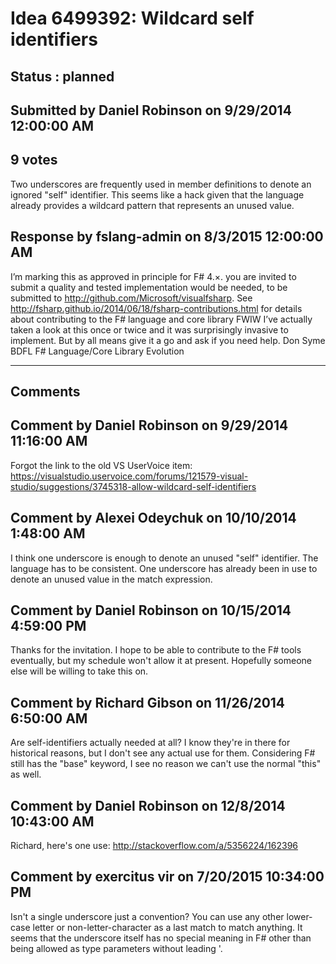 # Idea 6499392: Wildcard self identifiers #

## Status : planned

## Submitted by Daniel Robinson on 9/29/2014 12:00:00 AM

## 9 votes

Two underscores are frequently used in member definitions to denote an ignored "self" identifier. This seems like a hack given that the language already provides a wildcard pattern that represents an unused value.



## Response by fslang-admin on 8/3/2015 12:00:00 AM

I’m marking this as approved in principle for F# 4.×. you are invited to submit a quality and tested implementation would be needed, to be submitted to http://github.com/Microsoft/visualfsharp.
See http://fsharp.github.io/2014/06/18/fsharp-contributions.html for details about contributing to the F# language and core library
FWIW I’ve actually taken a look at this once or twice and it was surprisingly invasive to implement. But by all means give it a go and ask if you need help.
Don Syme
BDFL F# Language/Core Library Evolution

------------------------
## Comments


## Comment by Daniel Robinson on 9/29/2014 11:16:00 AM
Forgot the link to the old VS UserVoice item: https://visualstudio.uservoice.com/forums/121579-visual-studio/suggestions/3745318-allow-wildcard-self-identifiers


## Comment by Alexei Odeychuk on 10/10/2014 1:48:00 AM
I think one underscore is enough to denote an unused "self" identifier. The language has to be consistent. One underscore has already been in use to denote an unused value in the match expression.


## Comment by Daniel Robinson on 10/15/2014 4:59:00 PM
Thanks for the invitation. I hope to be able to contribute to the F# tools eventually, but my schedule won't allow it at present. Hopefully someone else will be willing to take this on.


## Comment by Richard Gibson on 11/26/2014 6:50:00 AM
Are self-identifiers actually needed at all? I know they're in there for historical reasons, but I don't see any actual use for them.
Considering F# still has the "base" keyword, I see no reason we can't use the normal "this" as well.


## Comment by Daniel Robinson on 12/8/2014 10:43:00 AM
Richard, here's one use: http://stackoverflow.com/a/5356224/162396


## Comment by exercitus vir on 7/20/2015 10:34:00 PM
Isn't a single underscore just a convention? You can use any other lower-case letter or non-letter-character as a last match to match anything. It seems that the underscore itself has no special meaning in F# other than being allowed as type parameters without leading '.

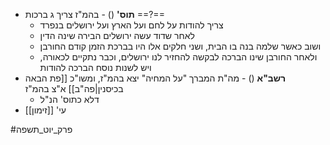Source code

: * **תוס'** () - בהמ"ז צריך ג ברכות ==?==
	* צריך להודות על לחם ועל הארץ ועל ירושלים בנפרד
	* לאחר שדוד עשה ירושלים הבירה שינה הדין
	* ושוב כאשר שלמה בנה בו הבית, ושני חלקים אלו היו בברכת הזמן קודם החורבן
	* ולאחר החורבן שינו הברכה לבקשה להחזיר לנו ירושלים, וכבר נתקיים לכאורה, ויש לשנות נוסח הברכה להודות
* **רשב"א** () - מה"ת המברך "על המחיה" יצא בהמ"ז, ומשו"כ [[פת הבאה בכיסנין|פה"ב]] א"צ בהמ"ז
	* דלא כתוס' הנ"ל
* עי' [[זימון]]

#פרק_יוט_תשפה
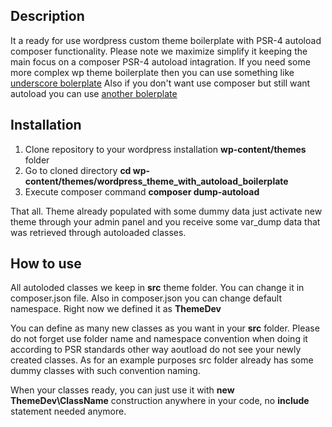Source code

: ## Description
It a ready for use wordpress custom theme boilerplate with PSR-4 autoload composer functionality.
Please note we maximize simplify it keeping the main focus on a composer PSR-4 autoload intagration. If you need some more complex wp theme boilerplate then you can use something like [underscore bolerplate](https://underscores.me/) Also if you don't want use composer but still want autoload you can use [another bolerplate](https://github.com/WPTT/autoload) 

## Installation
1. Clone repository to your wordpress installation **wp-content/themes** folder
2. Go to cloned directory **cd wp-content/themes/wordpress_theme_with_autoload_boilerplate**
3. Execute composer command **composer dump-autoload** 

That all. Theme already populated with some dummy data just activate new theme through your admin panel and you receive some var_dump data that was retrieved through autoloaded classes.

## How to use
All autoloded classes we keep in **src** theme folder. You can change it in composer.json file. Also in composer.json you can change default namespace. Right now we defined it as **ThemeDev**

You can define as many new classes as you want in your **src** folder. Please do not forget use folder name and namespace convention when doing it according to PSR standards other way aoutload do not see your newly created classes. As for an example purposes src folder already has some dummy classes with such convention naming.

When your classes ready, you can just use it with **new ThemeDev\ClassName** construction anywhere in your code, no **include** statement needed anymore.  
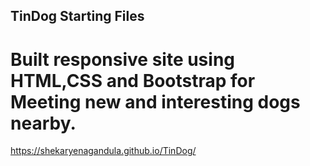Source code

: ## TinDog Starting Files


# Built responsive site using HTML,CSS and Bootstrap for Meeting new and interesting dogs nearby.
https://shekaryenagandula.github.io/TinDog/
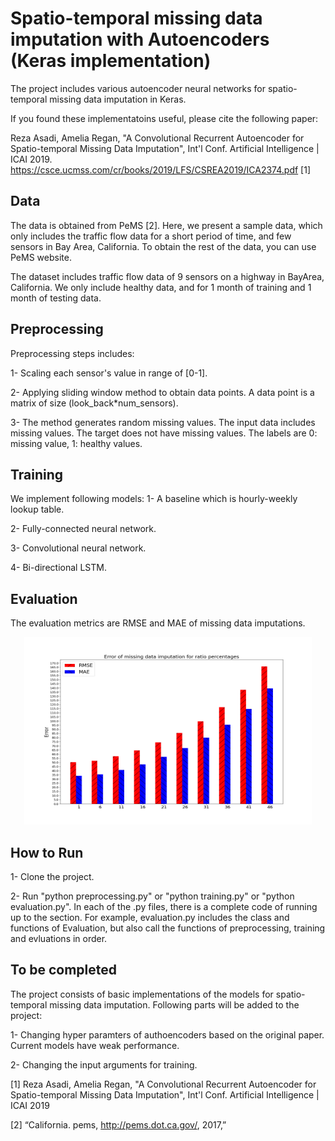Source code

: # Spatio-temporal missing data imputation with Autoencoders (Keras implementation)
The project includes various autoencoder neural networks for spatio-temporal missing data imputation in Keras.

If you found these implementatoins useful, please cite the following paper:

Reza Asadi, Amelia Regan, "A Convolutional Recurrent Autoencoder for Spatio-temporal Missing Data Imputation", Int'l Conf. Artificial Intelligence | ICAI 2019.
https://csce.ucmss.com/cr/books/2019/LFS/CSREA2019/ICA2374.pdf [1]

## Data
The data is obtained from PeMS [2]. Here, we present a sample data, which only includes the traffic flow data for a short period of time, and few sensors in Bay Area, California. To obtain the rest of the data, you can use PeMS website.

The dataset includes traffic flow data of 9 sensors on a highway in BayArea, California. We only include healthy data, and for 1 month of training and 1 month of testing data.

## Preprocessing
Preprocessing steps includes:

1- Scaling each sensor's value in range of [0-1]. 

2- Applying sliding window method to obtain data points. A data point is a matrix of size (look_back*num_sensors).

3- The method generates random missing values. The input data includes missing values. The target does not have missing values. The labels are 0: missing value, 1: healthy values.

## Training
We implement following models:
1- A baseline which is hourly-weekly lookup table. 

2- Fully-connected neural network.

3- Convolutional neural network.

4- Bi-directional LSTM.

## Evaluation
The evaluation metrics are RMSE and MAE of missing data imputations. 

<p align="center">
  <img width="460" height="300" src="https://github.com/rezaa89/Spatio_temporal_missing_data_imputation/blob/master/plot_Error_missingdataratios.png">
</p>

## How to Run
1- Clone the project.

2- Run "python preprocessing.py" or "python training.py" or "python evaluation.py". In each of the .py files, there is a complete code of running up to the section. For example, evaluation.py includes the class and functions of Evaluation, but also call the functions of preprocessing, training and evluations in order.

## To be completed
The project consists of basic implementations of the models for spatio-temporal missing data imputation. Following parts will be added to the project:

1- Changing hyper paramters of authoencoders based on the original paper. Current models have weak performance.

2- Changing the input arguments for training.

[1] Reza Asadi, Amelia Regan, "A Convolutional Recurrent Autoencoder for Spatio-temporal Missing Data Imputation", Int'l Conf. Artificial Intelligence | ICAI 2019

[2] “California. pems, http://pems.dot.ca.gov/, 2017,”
====
* EXERCISE DETAILS *
Look through the data above. Copy every line with the string "Artificial" in it.

* TASK RESPONSE *
Reza Asadi, Amelia Regan, "A Convolutional Recurrent Autoencoder for Spatio-temporal Missing Data Imputation", Int'l Conf. Artificial Intelligence | ICAI 2019.
[1] Reza Asadi, Amelia Regan, "A Convolutional Recurrent Autoencoder for Spatio-temporal Missing Data Imputation", Int'l Conf. Artificial Intelligence | ICAI 2019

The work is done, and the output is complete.